PostgreSQL: Without using a function, how can nested arrays be compared?


I am using PostgreSQL in Metabase (I have read-only rights so functions won't work)

I have the following nested data in two columns:

Categories_A    Categories_B
{"A"}           {"B","F","C"}
{"B","A"}       {"Z","B","F"}
{"B","F"}       {"A","E","R"}

I would like to return in a new column the missing category/categories in categories_B when compared to categories_A - what is in Categories_A that is not in categories_B. So ideally:

Categories_A    Categories_B      Missing_Category
{"A"}           {"B","F","C"}     {"A"}
{"B","A"}       {"Z","B","F"}     {"A"}
{"B","F"}       {"A","E","R"}     {"B","F"}

This is the code I have but it doesn't work due to the "read-only" rights I have in Metabase.

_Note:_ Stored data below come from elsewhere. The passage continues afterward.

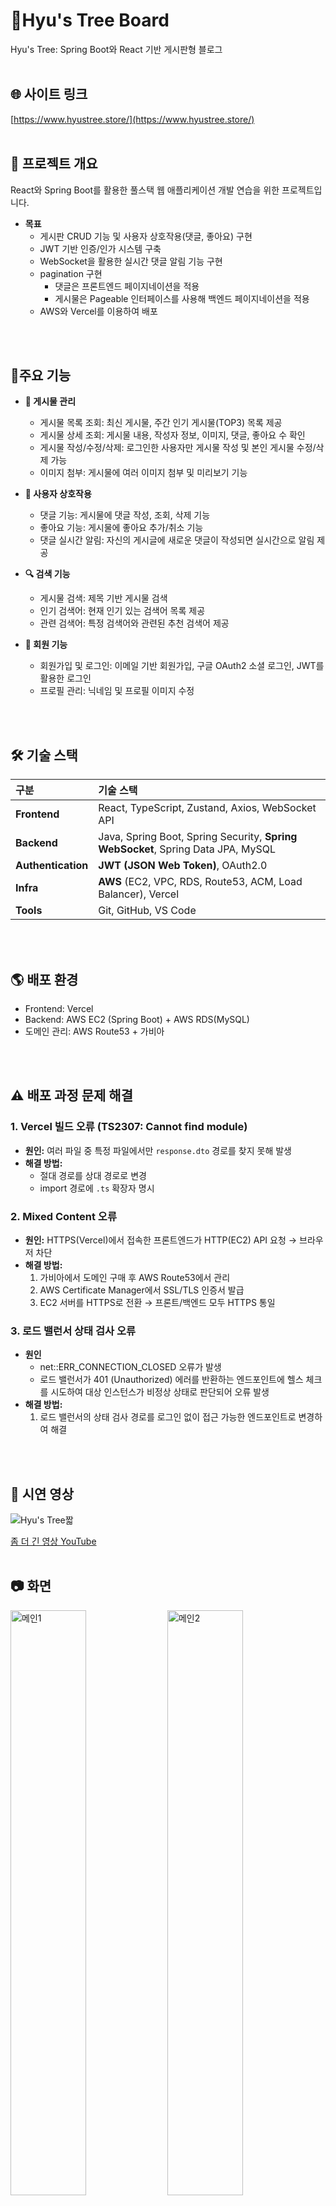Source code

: # 🌳Hyu's Tree Board

 Hyu's Tree: Spring Boot와 React 기반 게시판형 블로그 
<br />
<br />



 ## 🌐 사이트 링크
[https://www.hyustree.store/](https://www.hyustree.store/)
<br />
<br />


## 📌 프로젝트 개요

React와 Spring Boot를 활용한 풀스택 웹 애플리케이션 개발 연습을 위한 프로젝트입니다. 


* **목표**
    * 게시판 CRUD 기능 및 사용자 상호작용(댓글, 좋아요) 구현
    * JWT 기반 인증/인가 시스템 구축
    * WebSocket을 활용한 실시간 댓글 알림 기능 구현
    * pagination 구현
        * 댓글은 프론트엔드 페이지네이션을 적용
        * 게시물은 Pageable 인터페이스를 사용해 백엔드 페이지네이션을 적용
    * AWS와 Vercel를 이용하여 배포
<br />
<br />


## 🚀주요 기능

* **📂 게시물 관리**
    * 게시물 목록 조회: 최신 게시물, 주간 인기 게시물(TOP3) 목록 제공
    * 게시물 상세 조회: 게시물 내용, 작성자 정보, 이미지, 댓글, 좋아요 수 확인
    * 게시물 작성/수정/삭제: 로그인한 사용자만 게시물 작성 및 본인 게시물 수정/삭제 가능
    * 이미지 첨부: 게시물에 여러 이미지 첨부 및 미리보기 기능
 
* **💬 사용자 상호작용**
    * 댓글 기능: 게시물에 댓글 작성, 조회, 삭제 기능
    * 좋아요 기능: 게시물에 좋아요 추가/취소 기능
    * 댓글 실시간 알림: 자신의 게시글에 새로운 댓글이 작성되면 실시간으로 알림 제공
    
* **🔍 검색 기능**
    * 게시물 검색: 제목 기반 게시물 검색
    * 인기 검색어: 현재 인기 있는 검색어 목록 제공
    * 관련 검색어: 특정 검색어와 관련된 추천 검색어 제공
    
* **👤 회원 기능**
    * 회원가입 및 로그인: 이메일 기반 회원가입, 구글 OAuth2 소셜 로그인, JWT를 활용한 로그인
    * 프로필 관리: 닉네임 및 프로필 이미지 수정
<br />
<br />


## 🛠️ 기술 스택

| 구분             | 기술 스택                                                      |
| :--------------- | :------------------------------------------------------------- |
| **Frontend** | React, TypeScript, Zustand, Axios, WebSocket API |
| **Backend** | Java, Spring Boot, Spring Security, **Spring WebSocket**, Spring Data JPA, MySQL |
| **Authentication** | **JWT (JSON Web Token)**, OAuth2.0 |
| **Infra** | **AWS** (EC2, VPC, RDS, Route53, ACM, Load Balancer), Vercel |
| **Tools** | Git, GitHub, VS Code |
<br />
<br />


## 🌎 배포 환경
* Frontend: Vercel
* Backend: AWS EC2 (Spring Boot) + AWS RDS(MySQL)
* 도메인 관리: AWS Route53 + 가비아
<br />
<br />


## ⚠️ 배포 과정 문제 해결

### 1. Vercel 빌드 오류 (TS2307: Cannot find module)
* **원인:** 여러 파일 중 특정 파일에서만 `response.dto` 경로를 찾지 못해 발생
* **해결 방법:**
  - 절대 경로를 상대 경로로 변경
  - import 경로에 `.ts` 확장자 명시
### 2. Mixed Content 오류
* **원인:** HTTPS(Vercel)에서 접속한 프론트엔드가 HTTP(EC2) API 요청 → 브라우저 차단
* **해결 방법:**
  1. 가비아에서 도메인 구매 후 AWS Route53에서 관리
  2. AWS Certificate Manager에서 SSL/TLS 인증서 발급
  3. EC2 서버를 HTTPS로 전환 → 프론트/백엔드 모두 HTTPS 통일
 ### 3.  로드 밸런서 상태 검사 오류
* **원인**
   * net::ERR_CONNECTION_CLOSED 오류가 발생
   * 로드 밸런서가 401 (Unauthorized) 에러를 반환하는 엔드포인트에 헬스 체크를 시도하여 대상 인스턴스가 비정상 상태로 판단되어 오류 발생
* **해결 방법:**
  1. 로드 밸런서의 상태 검사 경로를 로그인 없이 접근 가능한 엔드포인트로 변경하여 해결
<br />
<br />


## 🎥 시연 영상

![Hyu's Tree짧](https://github.com/user-attachments/assets/76bf3198-2cc6-462f-9fcf-ed5f3d426e8e)

[좀 더 긴 영상 YouTube](https://youtu.be/t1HfXaZwrUg)
<br />
<br />



## 📷 화면
<img width="49%" alt="메인1" src="https://github.com/user-attachments/assets/c170c83b-3085-4ce3-b02b-f7aaea36c846" /> <img width="49%" alt="메인2" src="https://github.com/user-attachments/assets/b740afb2-0a2e-4917-86c0-b8b4646bae3c" />
<img width="49%" alt="메인3" src="https://github.com/user-attachments/assets/2047e64c-7a4e-445f-9373-dc741b90449e" /> <img width="49%" alt="마이페이지" src="https://github.com/user-attachments/assets/5f3a4b03-243d-4b1e-8466-71a536229110" />
<img width="49%" alt="검색" src="https://github.com/user-attachments/assets/19352154-af5b-4dc4-9420-68af80b3599b" /> <img width="49%" alt="회원가입1" src="https://github.com/user-attachments/assets/7ea58213-034e-4c25-b896-2633dea218ac" />
<img width="49%" alt="회원가입2" src="https://github.com/user-attachments/assets/10569de3-1525-4556-beb6-7f4e73e6b4a1" />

create function array_except(p_one anyarray, p_two anyarray)
  returns anyarray
as
$$
  select array_agg(e)
  from (
    select e
    from unnest(p_one)
    except
    select e
    from unnest(p_two)
  )
$$
language plpgsql
immutable
;

select categories_a, categories_b, 
       array_except(categories_a, categories_b) as missing_categories
from my_table

How can I achieve this without a function?


Solution

  • Since there is no array_except function or operator in PostgreSQL, you have to unpack the array in your query:

    SELECT id,
           CASE missing_categories
                WHEN ARRAY[NULL]::text[]
                THEN ARRAY[]::text[]
                ELSE missing_categories
           END
    FROM (SELECT tab.id,
                 array_agg(arr.elem) AS missing_categories
          FROM tab
             LEFT JOIN LATERAL unnest(tab.categories_a) AS arr(elem)
                ON NOT tab.categories_b @> arr.elem
          GROUP BY tab.id) AS q;
    

    The outer query only replaces an array with a NULL element that occurs because of the outer join with an empty array.